_Required work:_
Write out the records again, exactly, leaving none out.

_Data for processing:_
- Opening Delimiter -
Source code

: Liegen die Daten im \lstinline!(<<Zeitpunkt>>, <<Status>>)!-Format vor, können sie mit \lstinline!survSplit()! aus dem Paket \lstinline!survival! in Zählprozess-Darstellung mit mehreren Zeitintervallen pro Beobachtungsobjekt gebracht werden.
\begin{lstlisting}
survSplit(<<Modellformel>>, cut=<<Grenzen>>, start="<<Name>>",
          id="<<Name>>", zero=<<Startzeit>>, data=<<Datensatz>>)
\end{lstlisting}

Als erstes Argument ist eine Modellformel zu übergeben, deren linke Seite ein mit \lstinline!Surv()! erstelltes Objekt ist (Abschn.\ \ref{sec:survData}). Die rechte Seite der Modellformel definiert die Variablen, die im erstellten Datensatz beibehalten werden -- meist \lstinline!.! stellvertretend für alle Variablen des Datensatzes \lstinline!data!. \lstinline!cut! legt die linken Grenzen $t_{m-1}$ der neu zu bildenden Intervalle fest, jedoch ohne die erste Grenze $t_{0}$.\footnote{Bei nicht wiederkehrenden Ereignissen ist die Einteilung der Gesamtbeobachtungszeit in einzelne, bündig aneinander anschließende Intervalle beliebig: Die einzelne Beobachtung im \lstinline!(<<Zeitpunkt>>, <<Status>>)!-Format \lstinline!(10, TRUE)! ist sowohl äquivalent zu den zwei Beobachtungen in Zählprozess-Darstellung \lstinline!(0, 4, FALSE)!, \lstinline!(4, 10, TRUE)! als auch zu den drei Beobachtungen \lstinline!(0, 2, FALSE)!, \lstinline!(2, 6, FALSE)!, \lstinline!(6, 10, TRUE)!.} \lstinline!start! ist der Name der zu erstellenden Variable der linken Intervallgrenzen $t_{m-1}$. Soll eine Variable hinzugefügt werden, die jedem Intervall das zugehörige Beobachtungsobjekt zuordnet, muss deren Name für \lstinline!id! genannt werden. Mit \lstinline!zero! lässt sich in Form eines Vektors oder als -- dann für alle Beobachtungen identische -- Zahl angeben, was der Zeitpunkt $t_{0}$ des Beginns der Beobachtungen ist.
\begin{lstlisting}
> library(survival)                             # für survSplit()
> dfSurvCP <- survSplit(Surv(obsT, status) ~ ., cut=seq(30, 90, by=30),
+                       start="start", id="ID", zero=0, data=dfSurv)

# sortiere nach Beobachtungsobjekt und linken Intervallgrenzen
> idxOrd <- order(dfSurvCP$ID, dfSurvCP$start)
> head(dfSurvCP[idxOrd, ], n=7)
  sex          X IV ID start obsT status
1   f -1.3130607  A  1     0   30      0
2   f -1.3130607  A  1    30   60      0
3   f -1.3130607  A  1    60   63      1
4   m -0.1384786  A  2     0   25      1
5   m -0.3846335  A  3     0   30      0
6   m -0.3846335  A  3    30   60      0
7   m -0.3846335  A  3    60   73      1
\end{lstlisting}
- Closing Delimiter -
_Completed task:_
Source code

: Liegen die Daten im \lstinline!(<<Zeitpunkt>>, <<Status>>)!-Format vor, können sie mit \lstinline!survSplit()! aus dem Paket \lstinline!survival! in Zählprozess-Darstellung mit mehreren Zeitintervallen pro Beobachtungsobjekt gebracht werden.
\begin{lstlisting}
survSplit(<<Modellformel>>, cut=<<Grenzen>>, start="<<Name>>",
          id="<<Name>>", zero=<<Startzeit>>, data=<<Datensatz>>)
\end{lstlisting}

Als erstes Argument ist eine Modellformel zu übergeben, deren linke Seite ein mit \lstinline!Surv()! erstelltes Objekt ist (Abschn.\ \ref{sec:survData}). Die rechte Seite der Modellformel definiert die Variablen, die im erstellten Datensatz beibehalten werden -- meist \lstinline!.! stellvertretend für alle Variablen des Datensatzes \lstinline!data!. \lstinline!cut! legt die linken Grenzen $t_{m-1}$ der neu zu bildenden Intervalle fest, jedoch ohne die erste Grenze $t_{0}$.\footnote{Bei nicht wiederkehrenden Ereignissen ist die Einteilung der Gesamtbeobachtungszeit in einzelne, bündig aneinander anschließende Intervalle beliebig: Die einzelne Beobachtung im \lstinline!(<<Zeitpunkt>>, <<Status>>)!-Format \lstinline!(10, TRUE)! ist sowohl äquivalent zu den zwei Beobachtungen in Zählprozess-Darstellung \lstinline!(0, 4, FALSE)!, \lstinline!(4, 10, TRUE)! als auch zu den drei Beobachtungen \lstinline!(0, 2, FALSE)!, \lstinline!(2, 6, FALSE)!, \lstinline!(6, 10, TRUE)!.} \lstinline!start! ist der Name der zu erstellenden Variable der linken Intervallgrenzen $t_{m-1}$. Soll eine Variable hinzugefügt werden, die jedem Intervall das zugehörige Beobachtungsobjekt zuordnet, muss deren Name für \lstinline!id! genannt werden. Mit \lstinline!zero! lässt sich in Form eines Vektors oder als -- dann für alle Beobachtungen identische -- Zahl angeben, was der Zeitpunkt $t_{0}$ des Beginns der Beobachtungen ist.
\begin{lstlisting}
> library(survival)                             # für survSplit()
> dfSurvCP <- survSplit(Surv(obsT, status) ~ ., cut=seq(30, 90, by=30),
+                       start="start", id="ID", zero=0, data=dfSurv)

# sortiere nach Beobachtungsobjekt und linken Intervallgrenzen
> idxOrd <- order(dfSurvCP$ID, dfSurvCP$start)
> head(dfSurvCP[idxOrd, ], n=7)
  sex          X IV ID start obsT status
1   f -1.3130607  A  1     0   30      0
2   f -1.3130607  A  1    30   60      0
3   f -1.3130607  A  1    60   63      1
4   m -0.1384786  A  2     0   25      1
5   m -0.3846335  A  3     0   30      0
6   m -0.3846335  A  3    30   60      0
7   m -0.3846335  A  3    60   73      1
\end{lstlisting}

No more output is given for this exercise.